Mango

L’altro giorno ero in aeroporto, in partenza per New York. In fila al banco del check in per depositare la valigia, sono capitato – a mia insaputa – in mezzo a un gruppo di turisti italiani in partenza per, beati loro, una destinazione esotica asiatica. Cioè, anche se non ho capito bene quale, uno di quei posti in Thailandia o Indonesia dove a fine gennaio il clima è decisamente più mite di quello italiano (e newyorkese, ve lo assicuro).

Davanti a me, nella fila, c’era una famiglia con tre figlie adolescenti, diciamo dai 12 ai 15 anni. Queste ragazze hanno passato i 35 minuti abbondanti in cui abbiamo condiviso lo stesso spazio nel tentativo, continuamente abortito perché mai abbastanza perfetto, di creare un reel da pubblicare sui social e con il quale – naturalmente – sbattere in faccia a compagni e compagne di classe il loro decisamente più fortunato destino.

In 35 minuti, tutto quello che è stato approvato sono stati 3 o 4 secondi in cui una delle tre diceva – mettendo le mani a cuore sotto il mento – “ho tanta voglia di mango” (fatto, questo, che avrebbe dovuto farmi capire che non ero nella fila giusta: chi va a New York a gennaio per del mango? Ma lo avrei scoperto, appunto, solo 35 minuti dopo). Naturalmente detta così sembra facile, ma anche questo primo micro spezzone è stato il frutto di decine e decine di cambi. Prima era la luce sbagliata, poi la sorella che partiva a registrare troppo presto, e ogni volta immancabilmente c’era la necessità di guardarsi e controllarsi nella camera del telefono per verificare che i capelli, la felpa, gli occhiali fossero a posto. Non so come sarebbe dovuto proseguire il reel, so solo che le protagoniste sarebbero diventate le altre due sorelle che, dotate purtroppo, di molta meno maestria cinematografica, non hanno mai soddisfatto la terza protagonista.

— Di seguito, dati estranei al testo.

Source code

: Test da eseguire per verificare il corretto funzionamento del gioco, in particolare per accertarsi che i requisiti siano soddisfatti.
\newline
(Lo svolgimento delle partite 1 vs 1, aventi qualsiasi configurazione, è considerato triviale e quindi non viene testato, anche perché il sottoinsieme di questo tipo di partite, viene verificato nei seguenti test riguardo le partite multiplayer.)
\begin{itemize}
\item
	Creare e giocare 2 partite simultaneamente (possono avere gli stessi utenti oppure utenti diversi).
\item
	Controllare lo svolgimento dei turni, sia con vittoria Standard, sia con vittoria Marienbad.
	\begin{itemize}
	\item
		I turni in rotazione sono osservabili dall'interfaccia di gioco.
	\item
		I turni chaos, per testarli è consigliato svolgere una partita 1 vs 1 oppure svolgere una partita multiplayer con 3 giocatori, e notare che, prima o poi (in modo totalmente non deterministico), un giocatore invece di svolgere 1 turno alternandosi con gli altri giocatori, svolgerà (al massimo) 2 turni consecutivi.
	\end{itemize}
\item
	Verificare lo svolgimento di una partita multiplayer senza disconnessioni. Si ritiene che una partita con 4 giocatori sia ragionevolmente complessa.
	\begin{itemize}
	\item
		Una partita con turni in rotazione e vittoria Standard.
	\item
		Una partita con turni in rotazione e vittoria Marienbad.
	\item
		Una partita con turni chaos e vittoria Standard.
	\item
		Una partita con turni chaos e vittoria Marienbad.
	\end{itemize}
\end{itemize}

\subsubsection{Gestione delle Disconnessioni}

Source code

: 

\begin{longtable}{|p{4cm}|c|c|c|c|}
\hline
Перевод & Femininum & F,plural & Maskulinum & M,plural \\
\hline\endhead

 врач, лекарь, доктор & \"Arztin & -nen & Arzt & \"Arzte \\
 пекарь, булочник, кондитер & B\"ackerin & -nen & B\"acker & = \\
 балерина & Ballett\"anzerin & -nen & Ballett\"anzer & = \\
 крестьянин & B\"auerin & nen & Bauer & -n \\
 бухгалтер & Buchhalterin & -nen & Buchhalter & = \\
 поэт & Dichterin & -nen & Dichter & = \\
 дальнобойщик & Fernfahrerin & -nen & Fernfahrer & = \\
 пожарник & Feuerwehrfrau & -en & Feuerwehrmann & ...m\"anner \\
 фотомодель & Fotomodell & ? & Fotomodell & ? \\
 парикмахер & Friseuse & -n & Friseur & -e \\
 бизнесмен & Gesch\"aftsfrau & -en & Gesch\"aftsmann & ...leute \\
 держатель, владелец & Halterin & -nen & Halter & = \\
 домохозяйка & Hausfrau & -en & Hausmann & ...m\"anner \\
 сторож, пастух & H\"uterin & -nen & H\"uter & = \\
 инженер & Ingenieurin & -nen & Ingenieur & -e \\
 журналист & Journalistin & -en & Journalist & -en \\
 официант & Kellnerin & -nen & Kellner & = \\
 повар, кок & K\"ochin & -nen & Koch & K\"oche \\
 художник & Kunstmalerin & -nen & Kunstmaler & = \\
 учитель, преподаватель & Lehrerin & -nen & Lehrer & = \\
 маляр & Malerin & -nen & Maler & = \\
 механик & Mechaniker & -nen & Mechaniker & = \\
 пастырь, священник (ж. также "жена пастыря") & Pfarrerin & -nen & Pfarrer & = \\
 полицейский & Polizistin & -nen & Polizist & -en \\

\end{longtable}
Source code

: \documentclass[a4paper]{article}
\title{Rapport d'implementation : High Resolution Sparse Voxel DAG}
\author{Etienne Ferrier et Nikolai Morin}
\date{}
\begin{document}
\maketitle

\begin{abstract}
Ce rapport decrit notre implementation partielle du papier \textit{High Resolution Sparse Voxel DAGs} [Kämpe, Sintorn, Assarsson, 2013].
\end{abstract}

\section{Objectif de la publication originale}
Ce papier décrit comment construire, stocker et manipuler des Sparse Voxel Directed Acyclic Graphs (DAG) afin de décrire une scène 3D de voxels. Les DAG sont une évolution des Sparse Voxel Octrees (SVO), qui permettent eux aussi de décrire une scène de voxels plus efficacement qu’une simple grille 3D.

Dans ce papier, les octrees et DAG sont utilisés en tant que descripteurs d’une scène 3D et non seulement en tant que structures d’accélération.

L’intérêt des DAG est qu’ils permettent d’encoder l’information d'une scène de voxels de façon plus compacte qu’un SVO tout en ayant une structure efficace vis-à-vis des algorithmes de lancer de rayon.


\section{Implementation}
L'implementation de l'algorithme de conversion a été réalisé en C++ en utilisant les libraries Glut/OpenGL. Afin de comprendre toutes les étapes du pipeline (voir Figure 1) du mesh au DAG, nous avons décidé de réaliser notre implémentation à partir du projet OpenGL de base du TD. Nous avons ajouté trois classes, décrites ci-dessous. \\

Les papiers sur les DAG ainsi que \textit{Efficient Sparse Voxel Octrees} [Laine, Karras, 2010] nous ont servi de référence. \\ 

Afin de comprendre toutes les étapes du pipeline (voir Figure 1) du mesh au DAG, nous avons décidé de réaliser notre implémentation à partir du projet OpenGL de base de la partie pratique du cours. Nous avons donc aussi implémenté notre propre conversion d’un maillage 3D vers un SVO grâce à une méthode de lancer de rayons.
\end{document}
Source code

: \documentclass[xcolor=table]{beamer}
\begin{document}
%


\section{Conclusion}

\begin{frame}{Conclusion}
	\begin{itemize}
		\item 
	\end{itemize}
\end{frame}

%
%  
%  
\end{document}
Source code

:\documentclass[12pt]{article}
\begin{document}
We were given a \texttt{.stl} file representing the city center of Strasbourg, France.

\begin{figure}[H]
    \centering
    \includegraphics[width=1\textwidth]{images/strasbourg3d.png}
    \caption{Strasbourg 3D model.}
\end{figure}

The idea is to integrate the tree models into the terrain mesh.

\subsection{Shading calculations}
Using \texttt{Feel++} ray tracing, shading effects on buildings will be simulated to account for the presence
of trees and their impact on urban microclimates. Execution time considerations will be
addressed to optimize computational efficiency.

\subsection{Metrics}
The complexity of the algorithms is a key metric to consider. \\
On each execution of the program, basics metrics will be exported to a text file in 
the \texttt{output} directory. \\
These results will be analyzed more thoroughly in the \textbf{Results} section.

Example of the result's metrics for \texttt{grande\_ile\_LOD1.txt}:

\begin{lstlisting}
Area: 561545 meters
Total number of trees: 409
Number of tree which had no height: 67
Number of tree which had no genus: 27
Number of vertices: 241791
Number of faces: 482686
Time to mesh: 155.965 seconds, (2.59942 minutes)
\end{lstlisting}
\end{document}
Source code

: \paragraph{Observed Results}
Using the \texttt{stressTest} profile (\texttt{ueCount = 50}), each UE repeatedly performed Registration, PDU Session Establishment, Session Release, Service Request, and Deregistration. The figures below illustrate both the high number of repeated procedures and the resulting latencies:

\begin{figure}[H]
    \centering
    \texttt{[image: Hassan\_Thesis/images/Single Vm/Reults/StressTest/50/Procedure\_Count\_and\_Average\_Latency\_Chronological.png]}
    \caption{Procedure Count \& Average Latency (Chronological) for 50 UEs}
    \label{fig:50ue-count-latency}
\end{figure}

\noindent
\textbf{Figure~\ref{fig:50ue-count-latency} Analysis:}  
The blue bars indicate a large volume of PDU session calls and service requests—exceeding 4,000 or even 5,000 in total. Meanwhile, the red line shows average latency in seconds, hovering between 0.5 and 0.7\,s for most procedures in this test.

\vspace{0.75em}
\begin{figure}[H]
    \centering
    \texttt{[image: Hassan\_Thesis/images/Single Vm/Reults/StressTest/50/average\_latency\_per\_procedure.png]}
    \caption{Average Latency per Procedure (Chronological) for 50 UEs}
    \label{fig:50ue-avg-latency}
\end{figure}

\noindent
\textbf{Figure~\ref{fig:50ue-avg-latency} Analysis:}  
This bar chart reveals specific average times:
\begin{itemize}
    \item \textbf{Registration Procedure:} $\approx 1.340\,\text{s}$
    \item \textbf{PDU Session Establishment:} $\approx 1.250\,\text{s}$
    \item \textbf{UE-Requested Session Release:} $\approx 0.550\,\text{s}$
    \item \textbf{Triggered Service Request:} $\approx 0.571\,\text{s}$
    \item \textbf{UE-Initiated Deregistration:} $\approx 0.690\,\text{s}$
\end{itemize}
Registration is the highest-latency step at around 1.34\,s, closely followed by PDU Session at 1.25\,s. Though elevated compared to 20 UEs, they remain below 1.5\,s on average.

Mentre ero lì, naturalmente la cosa mi ha innanzitutto infastidito. Il me ormai vicino ai suoi primi -anta, che ha fatto del brontolio il suo verso di richiamo caratteristico, rimuginava mentalmente i tanti aggettivi diversi – tutti non troppo positivi – con cui descrivere una cosa tanto fatua. Ma poi mi sono fermato un secondo a riflettere, e ho provato a inserire questo momento in un discorso più generale, questo sì di una banalità e una noia mortali, che si ripete tuttavia a ogni generazione.

Ovvero: quanto è facile dire che queste ragazze erano tre sciocchine vuote e fatue, che danno una rilevanza incredibile a quello che la gente penserà del loro video? E quanto è invece più difficile ricordarci che a creare quel dispositivo mobile con integrata la fotocamera, nonché tutte quelle app luccicanti su cui condividere foto e video, sono degli adulti che vogliono deliberatamente assorbire tutto il tempo, le aspirazioni, i sogni di ragazzi e ragazze e farne merce da mostrare e da vendere? Soprattutto, quale tra i due comportamenti è più innocente e quale invece deliberatamente instradato verso un secondo fine?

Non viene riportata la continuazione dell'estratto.